The selectboard will host another community meeting on Wednesday, Oct. 27, at 6:30 p.m. to gather interest in asking voters in May 2022 to approve a bond for the project, versus waiting until the next Town Meeting Day in May 2023.
The selectboard has not rendered a final decision on the proposal, through former committee members behind the project, at a meeting on Monday, Sept. 13, said they wished to defer the project proposal until 2023, due to concerns about having to compete against the school district’s proposed renovation of the Sugar River Valley Regional Technical Center.
“There was no consensus that we can pull off [the bond passage] next year,” said Newport Selectboard Chair Jeffrey Kessler on Monday. “Given what the school district is doing, they didn’t see people backing two projects.”
Next March, the Newport School District will ask voters to approve a bond to fund major renovation of the district’s career-technical school with an estimated total cost of $13.8 million. The state would cover 75 percent of the construction cost and Newport would shoulder the remaining 25 percent, estimating to around $3.8 million.
Newport School District Business Administrator Ed Emonds said that federal elementary and secondary school emergency relief (ESSER) funding could cover $2.5 million of the local portion, bringing the town’s remaining portion to about $1.3 million.
A recent cost estimate to construct the new community center projects an 8 percent annual rate increase, equating to an additional $420,000. The project, estimated last year to not exceed $6.5 million, is estimated to cost over $6.9 million in 2022. Kessler said he anticipates another increase, of approximately $500,000, by 2023.
Project proponents also worry that further deferral could trigger a loss of the corporate donations and pledges made toward the community center when it was first proposed in 2019.
“I have more than a gut feeling that you are going to lose at least 10 percent [of those pledges] right off the bat [if deferring another year],” Town Manager Hunter Rieseberg said. “Because there are some foundations who made these pledges who will need to recover their funds, if anything for tax purposes.”
Proponents of the project aim to propose, as they did in 2019, that private donations would fund approximately half the project and the town bond would fund the difference.
The town had previously received around $1.7 million in cash donations and pledges. But the town does not know how many of these individuals or groups will recommit their pledges now.
“I am worried that enthusiasm will be lost [by deferring],” said Newport resident Burt Spaulding, a former town selectman.
Spaulding recommended engaging the donors to determine their current commitment status, which may provide a good measure of the overall enthusiasm for the project. A stable or increased financial commitment, despite the higher cost, might indicate some patience to defer the bond question until 2023, Spaulding said, whereas a decline in commitments may indicate a more difficult fundraising and marketing task in the future.
Kessler said he still supports putting forward the proposal next spring.
Even if deferring until 2023, taxpayers would still have two bonds, assuming both proposals pass, Kessler noted.

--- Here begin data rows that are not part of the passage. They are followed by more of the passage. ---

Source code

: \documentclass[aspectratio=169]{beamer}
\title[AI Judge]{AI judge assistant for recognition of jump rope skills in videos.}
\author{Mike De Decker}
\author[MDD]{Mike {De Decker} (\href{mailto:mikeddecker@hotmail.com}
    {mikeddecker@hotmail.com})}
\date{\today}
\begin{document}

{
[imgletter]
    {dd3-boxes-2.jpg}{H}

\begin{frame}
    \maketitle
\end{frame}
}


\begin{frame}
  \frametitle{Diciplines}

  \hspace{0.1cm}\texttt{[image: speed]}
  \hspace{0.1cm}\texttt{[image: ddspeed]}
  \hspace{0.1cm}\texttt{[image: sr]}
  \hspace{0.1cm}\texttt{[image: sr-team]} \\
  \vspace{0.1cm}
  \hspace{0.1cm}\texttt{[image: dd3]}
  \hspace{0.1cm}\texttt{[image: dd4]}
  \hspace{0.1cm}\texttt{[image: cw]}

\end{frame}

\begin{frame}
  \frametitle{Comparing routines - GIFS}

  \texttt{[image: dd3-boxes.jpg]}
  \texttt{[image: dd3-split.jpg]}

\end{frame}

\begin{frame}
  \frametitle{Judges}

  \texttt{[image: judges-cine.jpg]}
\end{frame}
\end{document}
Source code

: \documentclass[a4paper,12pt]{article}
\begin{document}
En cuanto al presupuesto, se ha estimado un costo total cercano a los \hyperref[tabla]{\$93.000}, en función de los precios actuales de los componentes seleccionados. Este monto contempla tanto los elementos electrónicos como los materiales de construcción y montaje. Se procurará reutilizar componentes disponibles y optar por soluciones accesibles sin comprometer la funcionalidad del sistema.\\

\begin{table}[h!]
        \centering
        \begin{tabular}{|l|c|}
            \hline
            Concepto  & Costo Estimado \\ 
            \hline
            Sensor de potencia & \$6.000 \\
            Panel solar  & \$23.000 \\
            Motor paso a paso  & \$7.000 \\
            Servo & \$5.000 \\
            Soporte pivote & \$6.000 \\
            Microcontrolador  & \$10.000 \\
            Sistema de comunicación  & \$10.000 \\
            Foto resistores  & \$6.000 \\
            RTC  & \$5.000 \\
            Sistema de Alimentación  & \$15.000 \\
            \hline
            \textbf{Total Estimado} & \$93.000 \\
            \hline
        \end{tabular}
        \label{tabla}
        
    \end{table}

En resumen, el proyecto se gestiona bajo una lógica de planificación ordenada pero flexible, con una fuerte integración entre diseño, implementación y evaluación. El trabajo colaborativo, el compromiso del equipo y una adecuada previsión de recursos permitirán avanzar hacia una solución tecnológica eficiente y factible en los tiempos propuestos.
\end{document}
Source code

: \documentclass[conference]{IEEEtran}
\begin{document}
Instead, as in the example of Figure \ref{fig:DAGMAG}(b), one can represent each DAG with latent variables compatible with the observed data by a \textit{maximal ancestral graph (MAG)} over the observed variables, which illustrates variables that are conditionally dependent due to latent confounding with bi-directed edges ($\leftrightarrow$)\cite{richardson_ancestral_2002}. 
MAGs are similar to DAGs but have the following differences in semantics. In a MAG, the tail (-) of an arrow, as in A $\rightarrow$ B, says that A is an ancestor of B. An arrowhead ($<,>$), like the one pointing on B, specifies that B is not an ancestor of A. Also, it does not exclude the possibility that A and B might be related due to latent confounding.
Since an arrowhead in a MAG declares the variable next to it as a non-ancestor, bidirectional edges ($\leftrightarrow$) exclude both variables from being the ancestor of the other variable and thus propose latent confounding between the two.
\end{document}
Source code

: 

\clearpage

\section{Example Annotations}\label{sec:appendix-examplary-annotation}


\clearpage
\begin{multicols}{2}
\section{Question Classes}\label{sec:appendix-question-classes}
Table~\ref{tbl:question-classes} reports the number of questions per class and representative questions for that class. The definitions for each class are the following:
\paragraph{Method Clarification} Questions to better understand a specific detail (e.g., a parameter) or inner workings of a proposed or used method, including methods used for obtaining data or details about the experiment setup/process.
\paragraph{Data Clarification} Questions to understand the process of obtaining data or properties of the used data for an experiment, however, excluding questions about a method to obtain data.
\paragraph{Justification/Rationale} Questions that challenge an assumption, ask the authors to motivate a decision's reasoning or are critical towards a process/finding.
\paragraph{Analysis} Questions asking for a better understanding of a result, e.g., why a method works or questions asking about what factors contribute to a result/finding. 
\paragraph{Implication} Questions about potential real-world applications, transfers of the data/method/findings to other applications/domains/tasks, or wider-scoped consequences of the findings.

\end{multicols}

Kessler and other proponents believe a strong marketing and informational campaign about the community center project will ultimately determine a bond’s passage, whether the question is asked in 2022 or in a subsequent year. Proponents attributed the bond’s failure to pass in 2019 to rushing the proposal to the ballot without giving sufficient time to educate voters about the project.
In 2019, town voters rejected the proposed bond for the recreation center by a vote of 443 in favor and 553 against. The article, which required a three-fifths majority vote to pass, fell well short, with only 44 percent support.
Selectman Keith Sayer, who voted against the proposal in 2019, noted that he is now more in favor of the project having learned more about it in meetings.
But Selectman John Hooper said he worries about proponents having the time and energy right now to dedicate to a campaign, without which the project will likely fail.
“I don’t know of a person or a group that is ready for a campaign or a fundraiser of any sort, because they are tapped and maxed out,” Hooper said.
Selectmen also indicated a possibility of focusing on the fundraising and marketing efforts now, even if still deferring the bond vote to 2023. This approach would still keep the project active and visible to the public.